Source data -
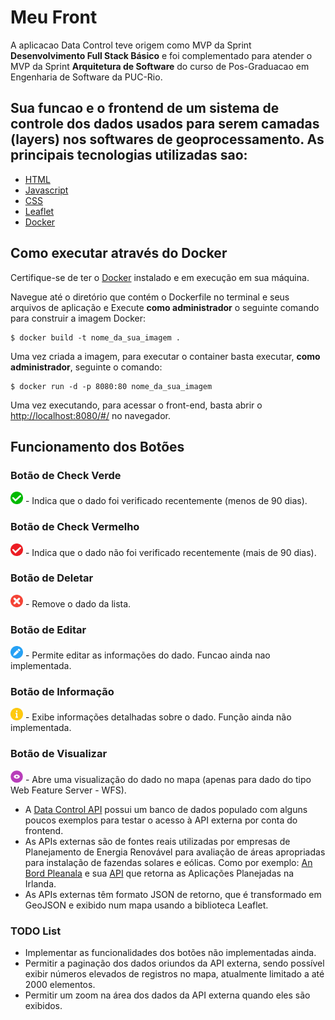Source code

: # Meu Front
A aplicacao Data Control teve origem como MVP da Sprint  **Desenvolvimento Full Stack Básico** e foi complementado para atender o MVP da Sprint **Arquitetura de Software** do curso de Pos-Graduacao em Engenharia de Software da PUC-Rio.

Sua funcao e o frontend de um sistema de controle dos dados usados para serem camadas (layers) nos softwares de geoprocessamento. As principais tecnologias utilizadas sao:
---
 - [HTML](https://developer.mozilla.org/pt-BR/docs/Web/HTML)
 - [Javascript](https://developer.mozilla.org/pt-BR/docs/Web/JavaScript)
 - [CSS](https://developer.mozilla.org/pt-BR/docs/Web/CSS)
 - [Leaflet](https://leafletjs.com/reference.html)
 - [Docker](https://www.docker.com/)


## Como executar através do Docker

Certifique-se de ter o [Docker](https://docs.docker.com/engine/install/) instalado e em execução em sua máquina.

Navegue até o diretório que contém o Dockerfile no terminal e seus arquivos de aplicação e
Execute **como administrador** o seguinte comando para construir a imagem Docker:

```
$ docker build -t nome_da_sua_imagem .
```

Uma vez criada a imagem, para executar o container basta executar, **como administrador**, seguinte o comando:

```
$ docker run -d -p 8080:80 nome_da_sua_imagem
```

Uma vez executando, para acessar o front-end, basta abrir o [http://localhost:8080/#/](http://localhost:8080/#/) no navegador.


## Funcionamento dos Botões

### Botão de Check Verde
<img src="src/img/check_green.png" alt="Check Verde" width="20" height="20" />
- Indica que o dado foi verificado recentemente (menos de 90 dias).

### Botão de Check Vermelho
<img src="src/img/check_red.png" alt="Check Vermelho" width="20" height="20" />
- Indica que o dado não foi verificado recentemente (mais de 90 dias).

### Botão de Deletar
<img src="src/img/close.png" alt="Deletar" width="20" height="20" />
- Remove o dado da lista.

### Botão de Editar
<img src="src/img/pen.png" alt="Editar" width="20" height="20" />
- Permite editar as informações do dado. Funcao ainda nao implementada.

### Botão de Informação
<img src="src/img/information.png" alt="Informação" width="20" height="20" />
- Exibe informações detalhadas sobre o dado. Função ainda não implementada.

### Botão de Visualizar
<img src="src/img/view.png" alt="Visualizar" width="20" height="20" />
- Abre uma visualização do dado no mapa (apenas para dado do tipo Web Feature Server - WFS).

- A [Data Control API](https://github.com/gustavopierre/data_control_API) possui um banco de dados populado com alguns poucos exemplos para testar o acesso à API externa por conta do frontend.
- As APIs externas são de fontes reais utilizadas por empresas de Planejamento de Energia Renovável para avaliação de áreas apropriadas para instalação de fazendas solares e eólicas. Como por exemplo: [An Bord Pleanala](https://www.pleanala.ie/en-ie/home) e sua [API](https://services-eu1.arcgis.com/o56BSnENmD5mYs3j/ArcGIS/rest/services/Cases_2016_Onwards/FeatureServer/3) que retorna as Aplicações Planejadas na Irlanda.
- As APIs externas têm formato JSON de retorno, que é transformado em GeoJSON e exibido num mapa usando a biblioteca Leaflet.
  
### TODO List
- Implementar as funcionalidades dos botões não implementadas ainda.
- Permitir a paginação dos dados oriundos da API externa, sendo possível exibir números elevados de registros no mapa, atualmente limitado a até 2000 elementos.
- Permitir um zoom na área dos dados da API externa quando eles são exibidos.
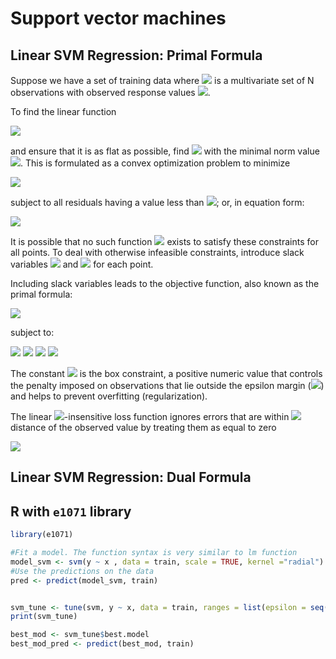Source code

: # Support vector machines

## Linear SVM Regression: Primal Formula
Suppose we have a set of training data where <img src="http://latex.codecogs.com/gif.latex?x_n" border="0"/> is a multivariate set of N observations with observed response values <img src="http://latex.codecogs.com/gif.latex?y_n" border="0"/>.


To find the linear function


<img src="http://latex.codecogs.com/gif.latex?f(x)=x'\beta+b" border="0"/>


and ensure that it is as flat as possible, find <img src="http://latex.codecogs.com/gif.latex?f(x)" border="0"/> with the minimal norm value <img src="http://latex.codecogs.com/gif.latex?f(x)=(\beta'\beta)" border="0"/>. This is formulated as a convex optimization problem to minimize


<img src="http://latex.codecogs.com/gif.latex?J(\beta)=\frac{1}{2}\beta'\beta" border="0"/>


subject to all residuals having a value less than <img src="http://latex.codecogs.com/gif.latex?\epsilon" border="0"/>; or, in equation form:


<img src="http://latex.codecogs.com/gif.latex?|y_n-(x_n'\beta+b)|\leq \epsilon\forall&space;n." border="0"/>



It is possible that no such function <img src="http://latex.codecogs.com/gif.latex?f(x)" border="0"/> exists to satisfy these constraints for all points. To deal with otherwise infeasible constraints, introduce slack variables <img src="http://latex.codecogs.com/gif.latex?\xi_n" border="0"/> and <img src="http://latex.codecogs.com/gif.latex?\xi_n^{*}" border="0"/> for each point.



Including slack variables leads to the objective function, also known as the primal formula:


<img src="http://latex.codecogs.com/gif.latex?J(\beta)=\frac{1}{2}\beta'\beta + C \sum_{n=1}^N (\xi_n+\xi_n^{*})," border="0"/>


subject to:



<img src="http://latex.codecogs.com/gif.latex?\forall&space;n: y_n-(x_n'\beta+b)\leq \epsilon+\xi_n" border="0"/>

<img src="http://latex.codecogs.com/gif.latex?\forall&space;n:(x_n'\beta+b)-y_n\leq \epsilon+\xi_n" border="0"/>

<img src="http://latex.codecogs.com/gif.latex?\forall&space;n:\xi_n\geq 0" border="0"/>

<img src="http://latex.codecogs.com/gif.latex?\forall&space;n:\xi_n^{*}\geq 0" border="0"/>



The constant <img src="http://latex.codecogs.com/gif.latex?C"/> is the box constraint, a positive numeric value that controls the penalty imposed on observations that lie outside the epsilon margin (<img src="http://latex.codecogs.com/gif.latex?\epsilon"/>) and helps to prevent overfitting (regularization).


The linear <img src="http://latex.codecogs.com/gif.latex?\epsilon"/>-insensitive loss function ignores errors that are within <img src="http://latex.codecogs.com/gif.latex?\epsilon"/> distance of the observed value by treating them as equal to zero

<img src="http://latex.codecogs.com/gif.latex?L_\epsilon=\left\{\begin{matrix}0 & if |y-f(x)|\leq \epsilon\\|y-f(x)|-\epsilon & otherwise\end{matrix}\right."/>




## Linear SVM Regression: Dual Formula





## R with `e1071` library
```R
library(e1071)

#Fit a model. The function syntax is very similar to lm function
model_svm <- svm(y ~ x , data = train, scale = TRUE, kernel ="radial")
#Use the predictions on the data
pred <- predict(model_svm, train)


svm_tune <- tune(svm, y ~ x, data = train, ranges = list(epsilon = seq(0,1,0.01), cost = 2^(2:9)))
print(svm_tune)

best_mod <- svm_tune$best.model
best_mod_pred <- predict(best_mod, train)

```
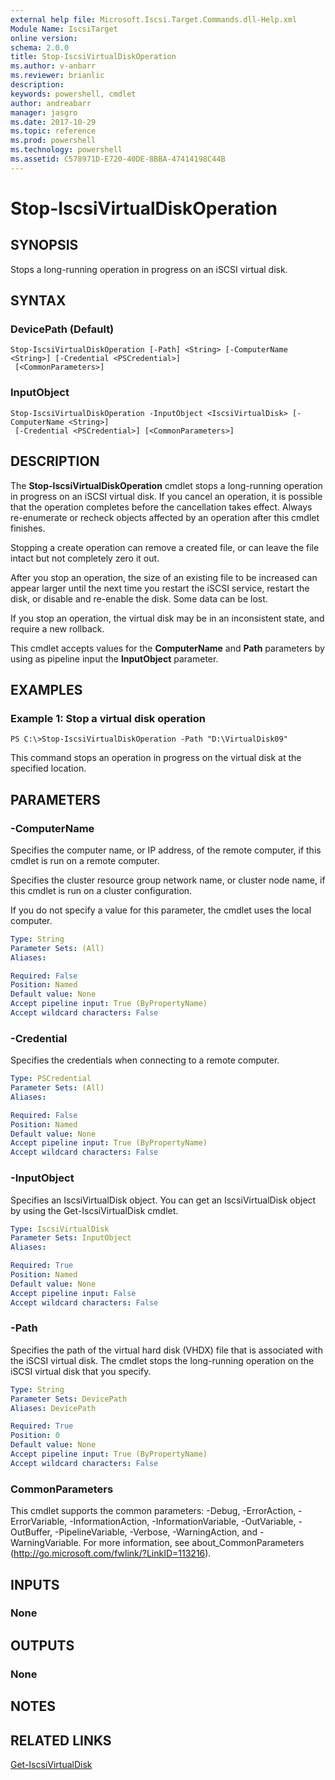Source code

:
 ```yaml
---
external help file: Microsoft.Iscsi.Target.Commands.dll-Help.xml
Module Name: IscsiTarget
online version: 
schema: 2.0.0
title: Stop-IscsiVirtualDiskOperation
ms.author: v-anbarr
ms.reviewer: brianlic
description: 
keywords: powershell, cmdlet
author: andreabarr
manager: jasgro
ms.date: 2017-10-29
ms.topic: reference
ms.prod: powershell
ms.technology: powershell
ms.assetid: C578971D-E720-40DE-8BBA-47414198C44B
---
```


# Stop-IscsiVirtualDiskOperation

## SYNOPSIS
Stops a long-running operation in progress on an iSCSI virtual disk.

## SYNTAX

### DevicePath (Default)
```
Stop-IscsiVirtualDiskOperation [-Path] <String> [-ComputerName <String>] [-Credential <PSCredential>]
 [<CommonParameters>]
```

### InputObject
```
Stop-IscsiVirtualDiskOperation -InputObject <IscsiVirtualDisk> [-ComputerName <String>]
 [-Credential <PSCredential>] [<CommonParameters>]
```

## DESCRIPTION
The **Stop-IscsiVirtualDiskOperation** cmdlet stops a long-running operation in progress on an iSCSI virtual disk.
If you cancel an operation, it is possible that the operation completes before the cancellation takes effect.
Always re-enumerate or recheck objects affected by an operation after this cmdlet finishes.

Stopping a create operation can remove a created file, or can leave the file intact but not completely zero it out.

After you stop an operation, the size of an existing file to be increased can appear larger until the next time you restart the iSCSI service, restart the disk, or disable and re-enable the disk.
Some data can be lost.

If you stop an operation, the virtual disk may be in an inconsistent state, and require a new rollback.

This cmdlet accepts values for the **ComputerName** and **Path** parameters by using as pipeline input the **InputObject** parameter.

## EXAMPLES

### Example 1: Stop a virtual disk operation
```
PS C:\>Stop-IscsiVirtualDiskOperation -Path "D:\VirtualDisk09"
```

This command stops an operation in progress on the virtual disk at the specified location.

## PARAMETERS

### -ComputerName
Specifies the computer name, or IP address, of the remote computer, if this cmdlet is run on a remote computer.

Specifies the cluster resource group network name, or cluster node name, if this cmdlet is run on a cluster configuration.

If you do not specify a value for this parameter, the cmdlet uses the local computer.

```yaml
Type: String
Parameter Sets: (All)
Aliases: 

Required: False
Position: Named
Default value: None
Accept pipeline input: True (ByPropertyName)
Accept wildcard characters: False
```

### -Credential
Specifies the credentials when connecting to a remote computer.

```yaml
Type: PSCredential
Parameter Sets: (All)
Aliases: 

Required: False
Position: Named
Default value: None
Accept pipeline input: True (ByPropertyName)
Accept wildcard characters: False
```

### -InputObject
Specifies an IscsiVirtualDisk object.
You can get an IscsiVirtualDisk object by using the Get-IscsiVirtualDisk cmdlet.

```yaml
Type: IscsiVirtualDisk
Parameter Sets: InputObject
Aliases: 

Required: True
Position: Named
Default value: None
Accept pipeline input: False
Accept wildcard characters: False
```

### -Path
Specifies the path of the virtual hard disk (VHDX) file that is associated with the iSCSI virtual disk.
The cmdlet stops the long-running operation on the iSCSI virtual disk that you specify.

```yaml
Type: String
Parameter Sets: DevicePath
Aliases: DevicePath

Required: True
Position: 0
Default value: None
Accept pipeline input: True (ByPropertyName)
Accept wildcard characters: False
```

### CommonParameters
This cmdlet supports the common parameters: -Debug, -ErrorAction, -ErrorVariable, -InformationAction, -InformationVariable, -OutVariable, -OutBuffer, -PipelineVariable, -Verbose, -WarningAction, and -WarningVariable. For more information, see about_CommonParameters (http://go.microsoft.com/fwlink/?LinkID=113216).

## INPUTS

### None

## OUTPUTS

### None

## NOTES

## RELATED LINKS

[Get-IscsiVirtualDisk](./Get-IscsiVirtualDisk.md)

Activity -
For this exercise, gather every line of the data that contains the word "space".

Task response -
<img src="http://latex.codecogs.com/gif.latex?|y_n-(x_n'\beta+b)|\leq \epsilon\forall&space;n." border="0"/>
<img src="http://latex.codecogs.com/gif.latex?\forall&space;n: y_n-(x_n'\beta+b)\leq \epsilon+\xi_n" border="0"/>
<img src="http://latex.codecogs.com/gif.latex?\forall&space;n:(x_n'\beta+b)-y_n\leq \epsilon+\xi_n" border="0"/>
<img src="http://latex.codecogs.com/gif.latex?\forall&space;n:\xi_n\geq 0" border="0"/>
<img src="http://latex.codecogs.com/gif.latex?\forall&space;n:\xi_n^{*}\geq 0" border="0"/>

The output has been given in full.